The International Slow Food Movement was founded in 1986 by leftist journalist Carlo Petrini in a determined effort to wage intellectual war on the homogenization of food around the world. Spurred by the opening of Italy's first McDonald's in Rome, Carlo started the organization determined to save regional foods and small producers from extinction and to revive taste and the senses.

The backbone of the non-profit organization are groups of people who meet informally to share and promote local small producers, to learn about culinary traditions and cultures, and to arrange tastings. An important aspect of Slow Food was introduced to identify and publicize endangered foods such as tuna roe and Moselle red peaches, and to encourage people to seek them out, with the theory that if the market demands, supply will increase. Another important component of Slow Food is the commitment to teach children about taste and food and to develop their senses and their appreciation of food and the pleasures of the table.

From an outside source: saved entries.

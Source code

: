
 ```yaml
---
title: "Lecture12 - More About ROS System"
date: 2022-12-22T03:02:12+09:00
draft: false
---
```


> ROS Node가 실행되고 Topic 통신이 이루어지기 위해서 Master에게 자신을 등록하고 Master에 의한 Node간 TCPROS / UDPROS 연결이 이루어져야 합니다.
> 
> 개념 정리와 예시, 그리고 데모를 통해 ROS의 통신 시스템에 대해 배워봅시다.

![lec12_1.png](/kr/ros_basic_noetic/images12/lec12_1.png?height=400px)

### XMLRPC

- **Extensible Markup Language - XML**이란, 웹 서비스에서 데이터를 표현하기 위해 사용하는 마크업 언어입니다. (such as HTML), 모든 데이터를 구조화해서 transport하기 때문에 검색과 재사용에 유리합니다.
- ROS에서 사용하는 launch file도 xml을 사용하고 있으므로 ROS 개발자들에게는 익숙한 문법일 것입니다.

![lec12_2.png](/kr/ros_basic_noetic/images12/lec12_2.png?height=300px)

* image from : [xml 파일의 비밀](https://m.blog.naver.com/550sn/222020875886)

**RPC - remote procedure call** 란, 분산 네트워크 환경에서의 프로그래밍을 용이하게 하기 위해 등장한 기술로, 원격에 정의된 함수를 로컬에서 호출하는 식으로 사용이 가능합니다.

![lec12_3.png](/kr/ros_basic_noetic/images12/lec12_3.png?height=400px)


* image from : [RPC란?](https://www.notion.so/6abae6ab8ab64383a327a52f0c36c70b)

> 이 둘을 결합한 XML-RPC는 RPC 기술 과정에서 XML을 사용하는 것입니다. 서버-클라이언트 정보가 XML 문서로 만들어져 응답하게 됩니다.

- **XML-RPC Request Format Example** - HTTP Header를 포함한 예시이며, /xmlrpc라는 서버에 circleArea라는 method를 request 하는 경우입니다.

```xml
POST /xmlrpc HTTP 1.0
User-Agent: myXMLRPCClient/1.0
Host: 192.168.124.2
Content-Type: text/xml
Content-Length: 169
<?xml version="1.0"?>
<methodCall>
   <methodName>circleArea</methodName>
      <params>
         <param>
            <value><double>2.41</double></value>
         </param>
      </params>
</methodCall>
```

Slow Food Festivals are broad-reaching, not only acknowledging and encouraging individual artisans, but also celebrating the role of food throughout every aspect of culture. Workshops where tastes are explored in their cultural context are an important component of the International Slow Food Movement. For instance, the Germany's Festival had 30 different ones, each about an hour and half long. They sell out quickly too. A speaker at a head table discoursed on the history of dishes people were eating, and the relationship of food, work, and eating to the life and culture of the German province of Schleswig Holstein.

In an attempt to popularize the Slow Food Movement in the United States, Carlo Petrini made a 10-day trip across the United States, ending up as the honorary guest at the Berkeley meeting, slow, 10-course dinner celebrating simply prepared, regional products. Guests sampled appetizers of ferns, sipped wines and chatted, before sitting down to salmon with lime oil, followed by white asparagus in herbs. This dish was preceded by a dining-room demonstration of chef Jean-Pierre Moulle showing how to clean the fish without cutting it open, a performance cheered by the group, a collection of over 50 enthusiasts seated at long tables.

To defend biodiversity we have to defend small producers. The Slow Food Movement is different from ecological movements and from gastronomy movements. Gastronomical movements don't defend the small producers and their products, and ecological movements fight the battles, but can't cook. Slow Food Movement has both at the same time.

The Slow Food Movement has been likened to Don Quixote fighting the windmills, but if the recent enthusiasm for this complex organization with its ecological and gastronomical goals and sense of fun is any indication, the quixotic figure of Carlo Petrini may be triumphant.